NASA’s $8B plan to find extraterrestrial life - silverdrake11
https://arstechnica.com/science/2017/03/inside-nasas-daring-8-billion-plan-to-finally-find-extraterrestrial-life/
======
hackuser
The narrative, the drama, of the heroic rich person with single-minded vision
is getting old to me. There's even a TV show about a rich guy taking over a
police district in a major city - those working-class people who've been
working on these problems for their careers are all fools; they need a rich
guy and his money (not taxpayer money from their community) to tell them what
to do.[0] There are other stories.

Remember that for the Apollo missions, it was a drama of a brave nation
working together against the odds, and humble engineers and astronauts.
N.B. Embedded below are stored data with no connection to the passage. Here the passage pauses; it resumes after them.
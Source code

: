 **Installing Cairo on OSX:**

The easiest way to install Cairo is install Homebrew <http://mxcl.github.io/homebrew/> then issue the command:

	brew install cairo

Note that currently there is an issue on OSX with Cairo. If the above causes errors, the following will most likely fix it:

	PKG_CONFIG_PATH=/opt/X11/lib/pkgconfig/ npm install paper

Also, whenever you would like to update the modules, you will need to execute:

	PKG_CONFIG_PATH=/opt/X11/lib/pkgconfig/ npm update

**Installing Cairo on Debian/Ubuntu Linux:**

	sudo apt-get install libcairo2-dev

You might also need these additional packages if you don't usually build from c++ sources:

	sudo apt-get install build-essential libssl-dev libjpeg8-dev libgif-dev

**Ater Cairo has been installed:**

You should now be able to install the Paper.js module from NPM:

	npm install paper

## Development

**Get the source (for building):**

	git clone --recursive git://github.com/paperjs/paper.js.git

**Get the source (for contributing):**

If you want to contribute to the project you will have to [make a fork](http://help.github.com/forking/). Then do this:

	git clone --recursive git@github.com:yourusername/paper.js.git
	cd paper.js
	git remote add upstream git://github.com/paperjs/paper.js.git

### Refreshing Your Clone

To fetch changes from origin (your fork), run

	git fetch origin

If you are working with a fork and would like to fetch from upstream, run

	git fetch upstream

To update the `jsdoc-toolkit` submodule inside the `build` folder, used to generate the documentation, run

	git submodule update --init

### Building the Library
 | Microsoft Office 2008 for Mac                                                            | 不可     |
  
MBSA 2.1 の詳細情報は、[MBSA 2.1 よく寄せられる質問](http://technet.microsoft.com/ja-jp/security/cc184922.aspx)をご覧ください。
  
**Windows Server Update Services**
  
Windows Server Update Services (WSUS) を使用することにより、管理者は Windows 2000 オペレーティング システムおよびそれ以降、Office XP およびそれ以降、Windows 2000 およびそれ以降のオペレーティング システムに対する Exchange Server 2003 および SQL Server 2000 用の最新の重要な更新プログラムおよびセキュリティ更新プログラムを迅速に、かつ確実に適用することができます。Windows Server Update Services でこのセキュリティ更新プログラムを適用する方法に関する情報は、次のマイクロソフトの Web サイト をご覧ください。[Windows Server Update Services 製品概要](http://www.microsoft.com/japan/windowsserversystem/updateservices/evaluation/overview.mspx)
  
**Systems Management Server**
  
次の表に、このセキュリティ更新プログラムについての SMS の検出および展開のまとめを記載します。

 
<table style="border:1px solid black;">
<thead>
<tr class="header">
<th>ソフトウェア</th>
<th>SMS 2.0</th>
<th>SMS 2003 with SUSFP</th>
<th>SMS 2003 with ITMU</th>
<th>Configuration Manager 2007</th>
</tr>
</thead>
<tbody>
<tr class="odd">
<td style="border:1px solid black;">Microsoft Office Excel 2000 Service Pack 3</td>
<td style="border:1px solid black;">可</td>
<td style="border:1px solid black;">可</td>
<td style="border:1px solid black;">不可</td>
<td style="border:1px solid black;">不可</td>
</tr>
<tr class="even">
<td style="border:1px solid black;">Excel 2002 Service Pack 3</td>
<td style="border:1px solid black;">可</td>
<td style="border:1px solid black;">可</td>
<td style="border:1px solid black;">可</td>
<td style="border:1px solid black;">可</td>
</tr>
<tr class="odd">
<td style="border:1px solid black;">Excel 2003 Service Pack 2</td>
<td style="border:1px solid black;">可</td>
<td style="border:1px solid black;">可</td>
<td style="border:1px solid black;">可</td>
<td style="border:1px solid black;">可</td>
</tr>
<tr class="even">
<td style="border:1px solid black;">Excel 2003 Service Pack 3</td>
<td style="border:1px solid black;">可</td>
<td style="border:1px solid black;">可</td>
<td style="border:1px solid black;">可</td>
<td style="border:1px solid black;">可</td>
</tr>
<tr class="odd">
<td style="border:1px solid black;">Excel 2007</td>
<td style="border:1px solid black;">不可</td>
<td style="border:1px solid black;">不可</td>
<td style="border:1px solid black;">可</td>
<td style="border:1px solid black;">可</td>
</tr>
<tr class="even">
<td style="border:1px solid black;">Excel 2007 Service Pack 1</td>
I also think that this glorification of the wealthy, and the unspoken
assumption that it's a sign of merit, is unhealthy for society. I think
judging people by their bank book is inaccurate, and pigeon-holes people and
ideas into an economic class.

Finally, the less that's paid for by taxes, the more power is shifted to the
wealthy. Do we want important decisions made democratically, by taxpayers, or
by a few with money. Who gets to say how that new park will look, what medical
research we invest in, etc. - the citizens or one guy paying for it?

[0] Maybe an unfair characterization; I've only seen the ads.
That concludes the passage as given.